Pengumuman: Kebaktian Minggu di ICC sudah mulai dapat dihadiri on-site

Join us every Sunday at 10:30AM

Mazmur 38 "Jangan Tinggalkan Aku, Ya Tuhan!"

Mazmur 38
(1) Mazmur Daud pada waktu mempersembahkan korban peringatan. (2) TUHAN, janganlah menghukum aku dalam geram-Mu, dan janganlah menghajar aku dalam kepanasan murka-Mu; (3) sebab anak panah-Mu menembus aku, tangan-Mu telah turun menimpa aku.

(4) Tidak ada yang sehat pada dagingku oleh karena amarah-Mu, tidak ada yang selamat pada tulang-tulangku oleh karena dosaku; (5) sebab kesalahanku telah menimpa kepalaku; semuanya seperti beban berat yang menjadi terlalu berat bagiku. (6) Luka-lukaku berbau busuk, bernanah oleh karena kebodohanku; (7) aku terbungkuk-bungkuk, sangat tertunduk; sepanjang hari aku berjalan dengan dukacita. (8 ) Sebab pinggangku penuh radang, tidak ada yang sehat pada dagingku; (9) aku kehabisan tenaga dan remuk redam, aku merintih karena degap-degup jantungku.

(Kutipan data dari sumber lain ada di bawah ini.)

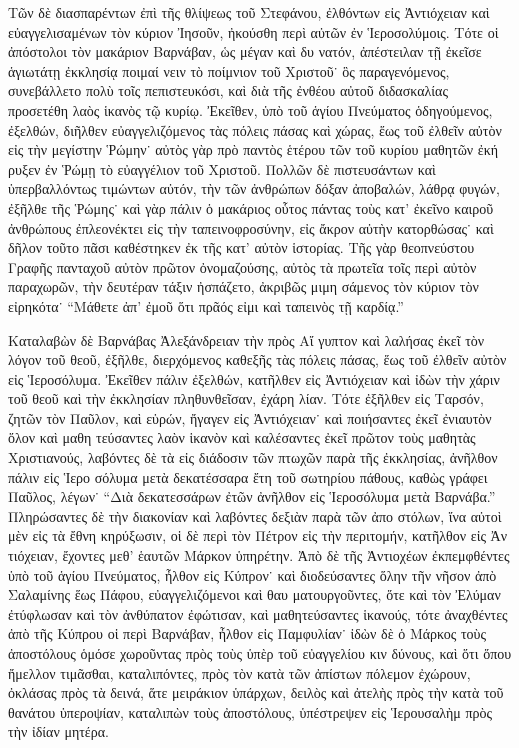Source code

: Τῶν δὲ διασπαρέντων ἐπὶ τῆς θλίψεως τοῦ Στεφάνου,
ἐλθόντων εἰς Ἀντιόχειαν καὶ εὐαγγελισαμένων τὸν κύριον
Ἰησοῦν, ἠκούσθη περὶ αὐτῶν ἐν Ἱεροσολύμοις. Τότε οἱ
ἀπόστολοι τὸν μακάριον Βαρνάβαν, ὡς μέγαν καὶ δυ%
νατόν, ἀπέστειλαν τῇ ἐκεῖσε ἁγιωτάτῃ ἐκκλησίᾳ ποιμαί%
νειν τὸ ποίμνιον τοῦ Χριστοῦ˙ ὃς παραγενόμενος,
συνεβάλλετο πολὺ τοῖς πεπιστευκόσι, καὶ διὰ τῆς ἐνθέου
αὐτοῦ διδασκαλίας προσετέθη λαὸς ἱκανὸς τῷ κυρίῳ.
Ἐκεῖθεν, ὑπὸ τοῦ ἁγίου Πνεύματος ὁδηγούμενος, ἐξελθών,
διῆλθεν εὐαγγελιζόμενος τὰς πόλεις πάσας καὶ χώρας,
ἕως τοῦ ἐλθεῖν αὐτὸν εἰς τὴν μεγίστην Ῥώμην˙ αὐτὸς
γὰρ πρὸ παντὸς ἑτέρου τῶν τοῦ κυρίου μαθητῶν ἐκή%
ρυξεν ἐν Ῥώμῃ τὸ εὐαγγέλιον τοῦ Χριστοῦ. Πολλῶν
δὲ πιστευσάντων καὶ ὑπερβαλλόντως τιμώντων αὐτόν,
τὴν τῶν ἀνθρώπων δόξαν ἀποβαλών, λάθρᾳ φυγών,
ἐξῆλθε τῆς Ῥώμης˙ καὶ γὰρ πάλιν ὁ μακάριος οὗτος
πάντας τοὺς κατ’ ἐκεῖνο καιροῦ ἀνθρώπους ἐπλεονέκτει
εἰς τὴν ταπεινοφροσύνην, εἰς ἄκρον αὐτὴν κατορθώσας˙
καὶ δῆλον τοῦτο πᾶσι καθέστηκεν ἐκ τῆς κατ’ αὐτὸν
ἱστορίας. Τῆς γὰρ θεοπνεύστου Γραφῆς πανταχοῦ αὐτὸν
πρῶτον ὀνομαζούσης, αὐτὸς τὰ πρωτεῖα τοῖς περὶ αὐτὸν
παραχωρῶν, τὴν δευτέραν τάξιν ἠσπάζετο, ἀκριβῶς μιμη%
σάμενος τὸν κύριον τὸν εἰρηκότα˙ \enquote{Μάθετε ἀπ’ ἐμοῦ ὅτι
πρᾶός εἰμι καὶ ταπεινὸς τῇ καρδίᾳ.}

Καταλαβὼν δὲ Βαρνάβας Ἀλεξάνδρειαν τὴν πρὸς Αἴ%
γυπτον καὶ λαλήσας ἐκεῖ τὸν λόγον τοῦ θεοῦ, ἐξῆλθε,
διερχόμενος καθεξῆς τὰς πόλεις πάσας, ἕως τοῦ ἐλθεῖν
αὐτὸν εἰς Ἱεροσόλυμα. Ἐκεῖθεν πάλιν ἐξελθών, κατῆλθεν
εἰς Ἀντιόχειαν καὶ ἰδὼν τὴν χάριν τοῦ θεοῦ καὶ τὴν
ἐκκλησίαν πληθυνθεῖσαν, ἐχάρη λίαν. Τότε ἐξῆλθεν εἰς
Ταρσόν, ζητῶν τὸν Παῦλον, καὶ εὑρών, ἤγαγεν εἰς
Ἀντιόχειαν˙ καὶ ποιήσαντες ἐκεῖ ἐνιαυτὸν ὅλον καὶ μαθη%
τεύσαντες λαὸν ἱκανὸν καὶ καλέσαντες ἐκεῖ πρῶτον τοὺς
μαθητὰς Χριστιανούς, λαβόντες δὲ τὰ εἰς διάδοσιν τῶν
πτωχῶν παρὰ τῆς ἐκκλησίας, ἀνῆλθον πάλιν εἰς Ἱερο%
σόλυμα μετὰ δεκατέσσαρα ἔτη τοῦ σωτηρίου πάθους,
καθὼς γράφει Παῦλος, λέγων˙ \enquote{Διὰ δεκατεσσάρων ἐτῶν
ἀνῆλθον εἰς Ἱεροσόλυμα μετὰ Βαρνάβα.} Πληρώσαντες
δὲ τὴν διακονίαν καὶ λαβόντες δεξιὰν παρὰ τῶν ἀπο%
στόλων, ἵνα αὐτοὶ μὲν εἰς τὰ ἔθνη κηρύξωσιν, οἱ δὲ
περὶ τὸν Πέτρον εἰς τὴν περιτομήν, κατῆλθον εἰς Ἀν%
τιόχειαν, ἔχοντες μεθ’ ἑαυτῶν Μάρκον ὑπηρέτην. Ἀπὸ δὲ
τῆς Ἀντιοχέων ἐκπεμφθέντες ὑπὸ τοῦ ἁγίου Πνεύματος,
ἦλθον εἰς Κύπρον˙ καὶ διοδεύσαντες ὅλην τῆν νῆσον
ἀπὸ Σαλαμίνης ἕως Πάφου, εὐαγγελιζόμενοι καὶ θαυ%
ματουργοῦντες, ὅτε καὶ τὸν Ἐλύμαν ἐτύφλωσαν καὶ τὸν
ἀνθύπατον ἐφώτισαν, καὶ μαθητεύσαντες ἱκανούς, τότε
ἀναχθέντες ἀπὸ τῆς Κύπρου οἱ περὶ Βαρνάβαν, ἦλθον
εἰς Παμφυλίαν˙ ἰδὼν δὲ ὁ Μάρκος τοὺς ἀποστόλους
ὁμόσε χωροῦντας πρὸς τοὺς ὑπὲρ τοῦ εὐαγγελίου κιν%
δύνους, καὶ ὅτι ὅπου ἤμελλον τιμᾶσθαι, καταλιπόντες,
πρὸς τὸν κατὰ τῶν ἀπίστων πόλεμον ἐχώρουν, ὀκλάσας
πρὸς τὰ δεινά, ἅτε μειράκιον ὑπάρχων, δειλὸς καὶ ἀτελὴς
πρὸς τὴν κατὰ τοῦ θανάτου ὑπεροψίαν, καταλιπὼν τοὺς
ἀποστόλους, ὑπέστρεψεν εἰς Ἱερουσαλὴμ πρὸς τὴν ἰδίαν
μητέρα.

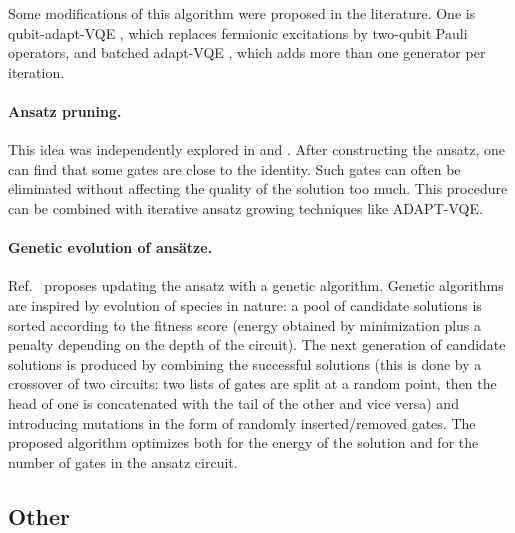 Some modifications of this algorithm were proposed in the literature. One is qubit-adapt-VQE \cite{tang_qubit-adapt-vqe_2021}, which replaces fermionic excitations by two-qubit Pauli operators, and batched adapt-VQE \cite{sapova_variational_2021}, which adds more than one generator per iteration.

\paragraph{Ansatz pruning.} This idea was independently explored in \cite{bilkis_semi-agnostic_2021} and \cite{sim_adaptive_2021}. After constructing the ansatz, one can find that some gates are close to the identity. Such gates can often be eliminated without affecting the quality of the solution too much. This procedure can be combined with iterative ansatz growing techniques like ADAPT-VQE.

\paragraph{Genetic evolution of ans\"atze.} Ref.~\cite{chivilikhin_mog-vqe_2020} proposes updating the ansatz with a genetic algorithm. Genetic algorithms are inspired by evolution of species in nature: a pool of candidate solutions is sorted according to the fitness score (energy obtained by minimization plus a penalty depending on the depth of the circuit). The next generation of candidate solutions is produced by combining the successful solutions (this is done by a crossover of two circuits: two lists of gates are split at a random point, then the head of one is concatenated with the tail of the other and vice versa) and introducing mutations in the form of randomly inserted/removed gates. The proposed algorithm optimizes both for the energy of the solution and for the number of gates in the ansatz circuit.

\subsection{Other}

(22) Jangan tinggalkan aku, ya TUHAN, Allahku, janganlah jauh dari padaku! (23) Segeralah menolong aku, ya Tuhan, keselamatanku!

Seringkali kita mengalami penderitaan yang multi dimensi: perasaan bersalah akibat dosa kita, penyakit atau kelemahan fisik (entah yang kita alami atau sedang dialami oleh orang yang kita kasihi), merasa terisolasi dari orang lain, ditambah dengan tekanan dari pihak lain yang sepertinya berusaha untuk menghancurkan hidup kita. Di Mazmur ini kita melihat betapa kompleks dan berlapisnya penderitaan yang kita lalui, tetapi pada saat yang sama kita juga melihat betapa multi dimensinya pertolongan Tuhan bagi kita.

Pertolongan Tuhan datang dalam bentuk hajaran Tuhan. Bagian awal dari Mazmur ini konsisten dengan bagaimana Tuhan Allah memperlakukan anak-anak-Nya.

Karena Tuhan menghajar orang yang dikasihi-Nya, dan Ia menyesah orang yang diakui-Nya sebagai anak. (Ibr 12:6)

Di Mazmur ini Daud mengakui bahwa penderitaan yang ia alami datang karena disiplin Tuhan atas dosa-dosanya. Waktu ia berdoa, "Janganlah menghukum aku dalam geram-Mu, dan janganlah menghajar aku dalam kepanasan murka-Mu" (38:2) ia tidak sedang mengatakan agar Tuhan tutup mata dan berpura-pura mengabaikan dosanya. Bukan, melainkan ia sedang memohon agar di tengah-tengah mengalami displin Tuhan, ia juga boleh mengalami belas kasihan Tuhan. Walaupun menyakitkan, hajaran atau didikan Tuhan justru menunjukkan bahwa Tuhan mengasihi dan sedang menolong kita, termasuk kalau artinya menolong kita dari kebodohan dan pelanggaran kita sendiri!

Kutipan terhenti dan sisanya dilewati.